About this task. Word for word, restate each of the records below.

(Dataset excerpts)
┌──

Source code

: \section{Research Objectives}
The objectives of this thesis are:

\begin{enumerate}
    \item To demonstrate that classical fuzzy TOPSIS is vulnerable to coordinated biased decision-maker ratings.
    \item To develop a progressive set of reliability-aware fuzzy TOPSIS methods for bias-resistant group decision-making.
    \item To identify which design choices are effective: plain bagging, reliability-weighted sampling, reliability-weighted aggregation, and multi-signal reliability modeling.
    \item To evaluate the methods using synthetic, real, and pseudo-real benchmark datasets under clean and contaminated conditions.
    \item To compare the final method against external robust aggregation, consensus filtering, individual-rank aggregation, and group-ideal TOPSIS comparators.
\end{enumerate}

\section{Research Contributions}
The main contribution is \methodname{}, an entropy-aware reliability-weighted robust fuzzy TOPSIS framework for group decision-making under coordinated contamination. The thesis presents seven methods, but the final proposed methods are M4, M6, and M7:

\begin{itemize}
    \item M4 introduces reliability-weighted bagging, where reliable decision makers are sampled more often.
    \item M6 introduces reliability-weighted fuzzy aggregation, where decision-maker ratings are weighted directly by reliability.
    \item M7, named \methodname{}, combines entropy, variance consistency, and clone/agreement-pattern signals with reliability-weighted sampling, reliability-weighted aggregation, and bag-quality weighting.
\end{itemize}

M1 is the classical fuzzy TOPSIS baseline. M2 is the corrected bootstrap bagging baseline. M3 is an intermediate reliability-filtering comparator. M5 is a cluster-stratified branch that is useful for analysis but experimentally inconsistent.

└──

Answer to the exercise.
Source code

: \section{Research Objectives}
The objectives of this thesis are:

\begin{enumerate}
    \item To demonstrate that classical fuzzy TOPSIS is vulnerable to coordinated biased decision-maker ratings.
    \item To develop a progressive set of reliability-aware fuzzy TOPSIS methods for bias-resistant group decision-making.
    \item To identify which design choices are effective: plain bagging, reliability-weighted sampling, reliability-weighted aggregation, and multi-signal reliability modeling.
    \item To evaluate the methods using synthetic, real, and pseudo-real benchmark datasets under clean and contaminated conditions.
    \item To compare the final method against external robust aggregation, consensus filtering, individual-rank aggregation, and group-ideal TOPSIS comparators.
\end{enumerate}

\section{Research Contributions}
The main contribution is \methodname{}, an entropy-aware reliability-weighted robust fuzzy TOPSIS framework for group decision-making under coordinated contamination. The thesis presents seven methods, but the final proposed methods are M4, M6, and M7:

\begin{itemize}
    \item M4 introduces reliability-weighted bagging, where reliable decision makers are sampled more often.
    \item M6 introduces reliability-weighted fuzzy aggregation, where decision-maker ratings are weighted directly by reliability.
    \item M7, named \methodname{}, combines entropy, variance consistency, and clone/agreement-pattern signals with reliability-weighted sampling, reliability-weighted aggregation, and bag-quality weighting.
\end{itemize}

M1 is the classical fuzzy TOPSIS baseline. M2 is the corrected bootstrap bagging baseline. M3 is an intermediate reliability-filtering comparator. M5 is a cluster-stratified branch that is useful for analysis but experimentally inconsistent.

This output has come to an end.